Él apretó los dientes y sacudió la cabeza.
–¿Cómo sabe que no me los voy a llevar a San Diego?
Ella lo miró con los ojos entrecerrados y agarró a Cody con fuerza.
–Porque sé que es un hombre de honor. Íntegro. He hablado con su oficial al mando –dio la vuelta al todoterreno e instaló a Cody en su silla. Le dio un beso en la cabeza y lo tapó con la manta.
Luego se agachó, recogió un par de juguetes del suelo y se los dio a los bebés. Ambos se los llevaron inmediatamente a la boca. Eran muy confiados. La vida de un bebé de diez meses no era nada complicada.
–Lo hago por vosotros, chicos –les dijo–. No tengáis piedad.
Luego volvió al otro lado del coche.
–Además, no he firmado los papeles –luego extendió el brazo con la palma de la mano hacia arriba–. Las llaves.
–Pensé que me iba a llevar yo a los niños –dijo con los hombros todavía en tensión.
–Quiero las llaves de su jeep. Se lleva mi coche. Yo necesitaré el suyo.
Él frunció el ceño todavía más, era evidente que no le gustaba la situación.
–Mire, no voy a renunciar a los bebés sin luchar por ellos, pero estoy cansada, sucia y hambrienta. No estoy preparada para discutir el tema. Y usted tampoco lo estará hasta que no haya pasado algo de tiempo con los mellizos.
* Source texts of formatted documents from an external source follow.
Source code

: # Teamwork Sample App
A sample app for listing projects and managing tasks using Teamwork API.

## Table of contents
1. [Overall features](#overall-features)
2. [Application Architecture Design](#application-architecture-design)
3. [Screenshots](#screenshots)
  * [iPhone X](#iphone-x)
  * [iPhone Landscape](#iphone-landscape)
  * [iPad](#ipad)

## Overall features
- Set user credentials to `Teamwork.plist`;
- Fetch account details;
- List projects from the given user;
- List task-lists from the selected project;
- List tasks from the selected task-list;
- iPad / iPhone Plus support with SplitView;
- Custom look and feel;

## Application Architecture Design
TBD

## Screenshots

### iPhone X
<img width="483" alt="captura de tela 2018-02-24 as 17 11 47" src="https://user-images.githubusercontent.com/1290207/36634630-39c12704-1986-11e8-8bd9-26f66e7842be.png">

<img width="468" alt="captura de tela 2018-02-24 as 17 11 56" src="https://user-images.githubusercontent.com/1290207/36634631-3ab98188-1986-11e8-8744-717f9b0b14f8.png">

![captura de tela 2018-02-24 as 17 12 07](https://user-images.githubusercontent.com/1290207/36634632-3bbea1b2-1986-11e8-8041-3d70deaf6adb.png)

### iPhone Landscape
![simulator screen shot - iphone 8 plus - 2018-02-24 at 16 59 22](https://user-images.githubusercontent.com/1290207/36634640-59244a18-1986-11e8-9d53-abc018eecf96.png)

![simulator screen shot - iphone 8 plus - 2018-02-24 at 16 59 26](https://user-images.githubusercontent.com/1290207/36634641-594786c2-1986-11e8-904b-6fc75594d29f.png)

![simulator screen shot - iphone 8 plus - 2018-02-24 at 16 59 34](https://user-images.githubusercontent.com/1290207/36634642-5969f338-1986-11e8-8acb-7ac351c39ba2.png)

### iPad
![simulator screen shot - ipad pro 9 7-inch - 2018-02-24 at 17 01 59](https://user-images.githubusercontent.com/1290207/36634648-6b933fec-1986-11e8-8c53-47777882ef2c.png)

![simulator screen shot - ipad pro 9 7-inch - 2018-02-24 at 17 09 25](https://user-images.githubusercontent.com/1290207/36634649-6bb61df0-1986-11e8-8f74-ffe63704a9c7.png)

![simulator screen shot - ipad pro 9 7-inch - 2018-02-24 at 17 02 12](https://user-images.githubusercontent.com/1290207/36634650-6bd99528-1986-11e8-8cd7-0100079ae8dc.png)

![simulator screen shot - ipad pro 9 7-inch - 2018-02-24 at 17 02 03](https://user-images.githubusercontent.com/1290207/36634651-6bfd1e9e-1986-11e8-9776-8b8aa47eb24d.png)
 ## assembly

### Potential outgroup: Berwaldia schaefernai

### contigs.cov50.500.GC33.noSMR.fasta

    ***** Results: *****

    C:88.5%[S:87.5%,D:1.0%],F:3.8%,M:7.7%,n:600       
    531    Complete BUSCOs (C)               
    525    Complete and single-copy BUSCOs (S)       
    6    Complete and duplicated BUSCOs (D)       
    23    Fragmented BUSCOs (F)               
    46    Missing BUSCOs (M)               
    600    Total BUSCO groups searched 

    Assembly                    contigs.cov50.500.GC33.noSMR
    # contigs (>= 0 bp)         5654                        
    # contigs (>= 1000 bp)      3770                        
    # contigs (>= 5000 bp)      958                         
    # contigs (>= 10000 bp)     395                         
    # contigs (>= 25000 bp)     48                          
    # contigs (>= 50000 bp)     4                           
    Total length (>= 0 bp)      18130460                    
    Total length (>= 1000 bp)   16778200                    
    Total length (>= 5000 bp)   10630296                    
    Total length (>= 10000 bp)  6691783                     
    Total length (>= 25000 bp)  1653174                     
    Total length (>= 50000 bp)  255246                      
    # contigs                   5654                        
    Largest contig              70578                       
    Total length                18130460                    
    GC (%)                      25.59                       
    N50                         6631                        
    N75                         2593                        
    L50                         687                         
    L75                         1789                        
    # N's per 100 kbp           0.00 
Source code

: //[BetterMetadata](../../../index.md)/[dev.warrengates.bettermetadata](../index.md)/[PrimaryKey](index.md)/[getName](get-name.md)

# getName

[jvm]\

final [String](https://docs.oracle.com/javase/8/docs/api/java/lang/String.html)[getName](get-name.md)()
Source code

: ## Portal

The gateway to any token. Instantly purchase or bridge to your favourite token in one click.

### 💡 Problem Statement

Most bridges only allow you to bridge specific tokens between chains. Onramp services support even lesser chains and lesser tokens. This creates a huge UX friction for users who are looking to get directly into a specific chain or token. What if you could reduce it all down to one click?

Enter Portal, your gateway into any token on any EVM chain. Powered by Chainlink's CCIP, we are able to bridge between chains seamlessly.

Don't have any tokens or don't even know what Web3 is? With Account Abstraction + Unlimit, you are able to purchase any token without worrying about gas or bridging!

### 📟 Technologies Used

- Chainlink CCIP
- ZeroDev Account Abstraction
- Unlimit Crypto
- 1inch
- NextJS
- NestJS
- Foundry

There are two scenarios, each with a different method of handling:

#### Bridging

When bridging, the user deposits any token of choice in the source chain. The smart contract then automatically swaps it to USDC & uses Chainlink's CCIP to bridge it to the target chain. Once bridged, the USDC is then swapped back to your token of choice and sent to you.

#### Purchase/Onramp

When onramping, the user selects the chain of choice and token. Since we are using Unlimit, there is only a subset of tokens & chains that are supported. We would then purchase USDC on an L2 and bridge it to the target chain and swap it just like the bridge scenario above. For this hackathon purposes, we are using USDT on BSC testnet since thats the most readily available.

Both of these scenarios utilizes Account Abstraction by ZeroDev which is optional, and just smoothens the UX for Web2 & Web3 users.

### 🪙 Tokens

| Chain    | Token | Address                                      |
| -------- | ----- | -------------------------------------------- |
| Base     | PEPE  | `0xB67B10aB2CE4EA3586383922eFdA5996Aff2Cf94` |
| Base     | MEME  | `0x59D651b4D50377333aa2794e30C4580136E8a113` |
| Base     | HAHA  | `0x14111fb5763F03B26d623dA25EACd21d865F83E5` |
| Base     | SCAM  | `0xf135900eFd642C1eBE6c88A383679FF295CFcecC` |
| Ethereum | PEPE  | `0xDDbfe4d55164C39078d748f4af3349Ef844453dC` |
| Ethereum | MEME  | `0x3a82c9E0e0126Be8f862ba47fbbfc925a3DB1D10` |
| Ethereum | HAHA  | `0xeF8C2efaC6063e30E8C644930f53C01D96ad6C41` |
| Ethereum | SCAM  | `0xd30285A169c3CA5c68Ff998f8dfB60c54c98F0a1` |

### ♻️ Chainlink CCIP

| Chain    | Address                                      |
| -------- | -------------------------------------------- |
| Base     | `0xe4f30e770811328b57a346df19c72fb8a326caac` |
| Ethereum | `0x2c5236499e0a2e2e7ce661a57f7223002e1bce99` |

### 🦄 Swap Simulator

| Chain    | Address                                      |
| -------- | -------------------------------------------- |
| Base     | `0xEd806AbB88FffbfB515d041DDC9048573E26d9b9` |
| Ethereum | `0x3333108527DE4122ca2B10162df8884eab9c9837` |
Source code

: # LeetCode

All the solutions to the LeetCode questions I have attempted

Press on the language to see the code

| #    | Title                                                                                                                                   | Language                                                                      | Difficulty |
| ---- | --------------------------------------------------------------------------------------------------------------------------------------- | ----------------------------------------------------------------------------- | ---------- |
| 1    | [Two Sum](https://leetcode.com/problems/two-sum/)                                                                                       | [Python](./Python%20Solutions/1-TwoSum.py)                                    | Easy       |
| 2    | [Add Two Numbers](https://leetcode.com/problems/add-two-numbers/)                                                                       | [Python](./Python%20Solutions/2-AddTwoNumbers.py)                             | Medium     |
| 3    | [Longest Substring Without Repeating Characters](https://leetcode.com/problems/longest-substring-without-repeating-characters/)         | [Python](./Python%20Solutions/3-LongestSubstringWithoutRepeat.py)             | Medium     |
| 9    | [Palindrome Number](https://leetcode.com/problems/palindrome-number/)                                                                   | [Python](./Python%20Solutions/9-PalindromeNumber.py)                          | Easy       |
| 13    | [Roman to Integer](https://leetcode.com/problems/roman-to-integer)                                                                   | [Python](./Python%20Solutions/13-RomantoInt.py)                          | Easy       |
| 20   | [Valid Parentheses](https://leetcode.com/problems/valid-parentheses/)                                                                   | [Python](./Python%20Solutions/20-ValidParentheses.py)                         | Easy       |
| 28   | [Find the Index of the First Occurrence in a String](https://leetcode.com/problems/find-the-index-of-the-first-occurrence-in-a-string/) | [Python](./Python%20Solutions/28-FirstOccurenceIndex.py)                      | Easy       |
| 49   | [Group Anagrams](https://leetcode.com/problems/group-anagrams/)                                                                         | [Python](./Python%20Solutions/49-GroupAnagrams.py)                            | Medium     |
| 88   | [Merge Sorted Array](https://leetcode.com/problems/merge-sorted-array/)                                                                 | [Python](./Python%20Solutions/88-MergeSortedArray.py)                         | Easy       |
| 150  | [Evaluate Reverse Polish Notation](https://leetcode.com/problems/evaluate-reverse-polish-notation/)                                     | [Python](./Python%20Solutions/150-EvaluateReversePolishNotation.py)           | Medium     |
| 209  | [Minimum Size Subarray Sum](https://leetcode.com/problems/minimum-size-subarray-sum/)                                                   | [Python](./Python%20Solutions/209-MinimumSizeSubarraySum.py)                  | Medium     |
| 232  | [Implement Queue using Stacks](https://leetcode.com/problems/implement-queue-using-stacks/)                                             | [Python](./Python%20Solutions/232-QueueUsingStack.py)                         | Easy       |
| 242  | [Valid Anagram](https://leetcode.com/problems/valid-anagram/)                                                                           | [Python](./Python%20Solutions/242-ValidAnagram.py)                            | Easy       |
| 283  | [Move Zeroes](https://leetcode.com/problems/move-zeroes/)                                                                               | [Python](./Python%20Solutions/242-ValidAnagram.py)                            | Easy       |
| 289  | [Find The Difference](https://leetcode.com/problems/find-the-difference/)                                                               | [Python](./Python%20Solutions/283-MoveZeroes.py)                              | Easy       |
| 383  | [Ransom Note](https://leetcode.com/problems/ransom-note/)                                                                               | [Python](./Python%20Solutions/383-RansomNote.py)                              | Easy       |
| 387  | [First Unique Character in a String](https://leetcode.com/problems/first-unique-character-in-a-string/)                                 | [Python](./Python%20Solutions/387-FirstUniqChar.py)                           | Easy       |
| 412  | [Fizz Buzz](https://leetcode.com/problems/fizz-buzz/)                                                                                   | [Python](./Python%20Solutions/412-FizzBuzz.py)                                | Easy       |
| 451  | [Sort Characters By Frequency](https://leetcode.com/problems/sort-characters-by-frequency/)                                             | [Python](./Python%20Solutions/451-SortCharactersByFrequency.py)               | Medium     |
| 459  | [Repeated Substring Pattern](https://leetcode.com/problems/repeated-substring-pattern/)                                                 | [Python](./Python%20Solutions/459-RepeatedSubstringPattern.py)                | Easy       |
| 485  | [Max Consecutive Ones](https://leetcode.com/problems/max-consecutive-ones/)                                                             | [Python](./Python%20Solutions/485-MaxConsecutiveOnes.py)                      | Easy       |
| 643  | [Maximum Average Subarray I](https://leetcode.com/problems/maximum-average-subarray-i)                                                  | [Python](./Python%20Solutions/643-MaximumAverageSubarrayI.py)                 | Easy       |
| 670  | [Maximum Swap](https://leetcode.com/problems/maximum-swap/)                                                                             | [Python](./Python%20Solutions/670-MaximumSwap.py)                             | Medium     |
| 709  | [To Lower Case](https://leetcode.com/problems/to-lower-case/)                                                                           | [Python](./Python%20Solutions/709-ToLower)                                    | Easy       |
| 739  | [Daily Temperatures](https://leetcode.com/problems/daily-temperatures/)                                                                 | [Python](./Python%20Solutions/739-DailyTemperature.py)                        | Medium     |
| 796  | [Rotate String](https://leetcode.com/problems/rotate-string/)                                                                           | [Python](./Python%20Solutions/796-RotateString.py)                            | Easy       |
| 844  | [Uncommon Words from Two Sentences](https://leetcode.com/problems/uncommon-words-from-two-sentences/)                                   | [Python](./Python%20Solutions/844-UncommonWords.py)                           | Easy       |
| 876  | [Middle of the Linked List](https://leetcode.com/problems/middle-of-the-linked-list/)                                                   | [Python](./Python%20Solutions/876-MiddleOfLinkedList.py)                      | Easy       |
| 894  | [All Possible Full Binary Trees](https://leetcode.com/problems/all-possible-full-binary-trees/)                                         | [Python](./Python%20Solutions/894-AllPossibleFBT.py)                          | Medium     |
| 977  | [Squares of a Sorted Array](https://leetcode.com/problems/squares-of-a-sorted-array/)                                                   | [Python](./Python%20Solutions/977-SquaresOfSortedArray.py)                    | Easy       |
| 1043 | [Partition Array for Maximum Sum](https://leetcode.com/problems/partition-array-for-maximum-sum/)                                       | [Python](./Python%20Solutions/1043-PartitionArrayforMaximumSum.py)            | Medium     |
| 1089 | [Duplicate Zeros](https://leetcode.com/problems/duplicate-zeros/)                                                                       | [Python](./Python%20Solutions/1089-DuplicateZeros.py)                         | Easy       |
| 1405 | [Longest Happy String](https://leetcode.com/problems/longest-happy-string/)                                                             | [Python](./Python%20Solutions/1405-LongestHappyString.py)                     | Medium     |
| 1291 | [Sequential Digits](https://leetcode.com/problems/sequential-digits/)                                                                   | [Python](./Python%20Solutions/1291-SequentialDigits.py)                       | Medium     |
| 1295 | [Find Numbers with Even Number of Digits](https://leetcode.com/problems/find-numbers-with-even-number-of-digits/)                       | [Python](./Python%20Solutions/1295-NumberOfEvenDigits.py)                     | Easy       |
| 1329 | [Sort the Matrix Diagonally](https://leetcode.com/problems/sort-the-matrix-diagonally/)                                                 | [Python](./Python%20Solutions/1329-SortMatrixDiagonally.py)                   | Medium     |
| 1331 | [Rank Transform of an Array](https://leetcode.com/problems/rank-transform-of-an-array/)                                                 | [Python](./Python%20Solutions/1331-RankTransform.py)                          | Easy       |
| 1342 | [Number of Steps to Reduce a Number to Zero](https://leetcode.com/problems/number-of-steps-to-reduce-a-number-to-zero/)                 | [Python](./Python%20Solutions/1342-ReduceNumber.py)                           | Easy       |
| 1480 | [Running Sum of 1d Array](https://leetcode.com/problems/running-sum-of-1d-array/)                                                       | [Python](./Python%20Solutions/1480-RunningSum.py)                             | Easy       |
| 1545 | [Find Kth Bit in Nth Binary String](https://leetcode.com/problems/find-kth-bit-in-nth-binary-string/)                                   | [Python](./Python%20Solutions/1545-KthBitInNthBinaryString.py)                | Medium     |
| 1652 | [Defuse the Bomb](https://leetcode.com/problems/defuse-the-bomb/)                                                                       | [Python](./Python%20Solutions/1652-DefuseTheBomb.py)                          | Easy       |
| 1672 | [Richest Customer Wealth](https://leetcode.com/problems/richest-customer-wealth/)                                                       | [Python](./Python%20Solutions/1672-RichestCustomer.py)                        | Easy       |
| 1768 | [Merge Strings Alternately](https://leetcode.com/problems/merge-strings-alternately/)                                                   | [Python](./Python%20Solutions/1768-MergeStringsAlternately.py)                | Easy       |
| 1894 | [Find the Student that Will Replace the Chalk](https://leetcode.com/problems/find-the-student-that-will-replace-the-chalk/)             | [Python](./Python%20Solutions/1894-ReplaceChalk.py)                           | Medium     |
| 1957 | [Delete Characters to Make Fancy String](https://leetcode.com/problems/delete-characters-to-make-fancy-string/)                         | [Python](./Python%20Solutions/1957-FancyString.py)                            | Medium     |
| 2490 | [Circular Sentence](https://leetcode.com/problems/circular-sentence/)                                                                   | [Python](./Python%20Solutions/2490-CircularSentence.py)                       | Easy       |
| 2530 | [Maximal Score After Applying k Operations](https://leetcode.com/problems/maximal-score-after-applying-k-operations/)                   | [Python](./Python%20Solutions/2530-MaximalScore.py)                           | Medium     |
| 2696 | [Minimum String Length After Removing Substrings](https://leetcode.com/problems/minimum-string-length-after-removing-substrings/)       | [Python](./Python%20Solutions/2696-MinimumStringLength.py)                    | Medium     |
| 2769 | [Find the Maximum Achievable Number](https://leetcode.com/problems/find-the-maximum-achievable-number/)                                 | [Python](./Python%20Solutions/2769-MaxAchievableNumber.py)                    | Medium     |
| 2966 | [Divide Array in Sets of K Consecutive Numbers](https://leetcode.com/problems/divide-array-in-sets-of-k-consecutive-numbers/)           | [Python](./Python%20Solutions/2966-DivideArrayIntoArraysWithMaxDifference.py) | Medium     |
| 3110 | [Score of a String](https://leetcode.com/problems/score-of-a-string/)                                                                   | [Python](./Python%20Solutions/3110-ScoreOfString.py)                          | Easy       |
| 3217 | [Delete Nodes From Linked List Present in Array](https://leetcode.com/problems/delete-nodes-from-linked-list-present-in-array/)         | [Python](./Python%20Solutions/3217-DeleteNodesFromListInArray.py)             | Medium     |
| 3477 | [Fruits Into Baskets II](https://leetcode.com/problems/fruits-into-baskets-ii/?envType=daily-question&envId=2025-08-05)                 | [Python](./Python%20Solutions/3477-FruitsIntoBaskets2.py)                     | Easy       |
Así que intercambiemos las llaves y nos vemos mañana.
Él dudó un instante.
Finalmente, le dio las llaves de su coche y tomó las de ella.
–Espero que se dé cuenta de lo que está haciendo –dijo Sullivan subiendo al todoterreno y abrochándose el cinturón–. El honor y la integridad no me convierten en un caballero –cerró la puerta y puso el vehículo en marcha; luego bajó la ventanilla–. Soy un soldado. Los soldados nunca abandonamos a nuestros hombres.
Rachel observó cómo desaparecía el coche por el camino y rezó por que no hubiese cometido el mayor error de toda su vida.